Birthdays and open bars are for sharing

From the moment we are pushed out of our mother’s vagina, ugly and crying, we are taught the value of the birthday. For one day a year, you are given abusively divine power to celebrate and spoil yourself. But shouldn’t we be praising the women who consciously agreed to give life to a seven-pound brick after it lived inside her for nine months rent-free?

But recently, birthdays have not been as simple, or pleasing, as cake and clowns. As I write this, I am fast approaching the 21st celebration of me. Although I am really looking forward to making my next #tbt caption “To the best nights we’ll never remember #lol,” I can’t help but feel a twinge of unease as I think of getting older.

This anxiety surrounding my birthday celebration is nothing new. There is only so far my low expectations can take me anymore. I’ve accepted the fact that I will never again receive the gift of a pony party — though if this actually happened, it would of course be documented on YouTube. You can see why my hopes for this holiday are kept low.
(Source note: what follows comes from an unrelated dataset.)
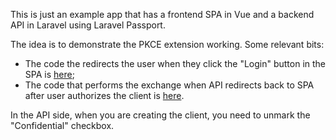 This is just an example app that has a frontend SPA in Vue and a backend API in Laravel using Laravel Passport.

The idea is to demonstrate the PKCE extension working. Some relevant bits:

- The code the redirects the user when they click the "Login" button in the SPA is [here](./client/src/views/Login.vue);
- The code that performs the exchange when API redirects back to SPA after user authorizes the client is [here](./client/src/views/Callback.vue).

In the API side, when you are creating the client, you need to unmark the "Confidential" checkbox.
Instead, as you grow older, the birthday celebration seems to be less about you and more about how you plan to share it with others — in the form of love, friendship and good times. The contemporary version of the goody bag has become the open bar — both of which are certainly joyous — or maybe prepaid dinners with pork belly and steak-frites. Despite my frugal frustrations and nightmarish thoughts concerning my upcoming birthday, sharing myself is exactly what I plan to do.

Our lives would be completely without purpose if it were not for selfless giving of our attention, time, money, tears, words and even thoughts. So, yeah, let’s celebrate me — but let’s also celebrate the crazed suckers who have been tricked into being my friends despite my quirks. Then again, maybe it’s just the open bar that keeps ‘em comin’.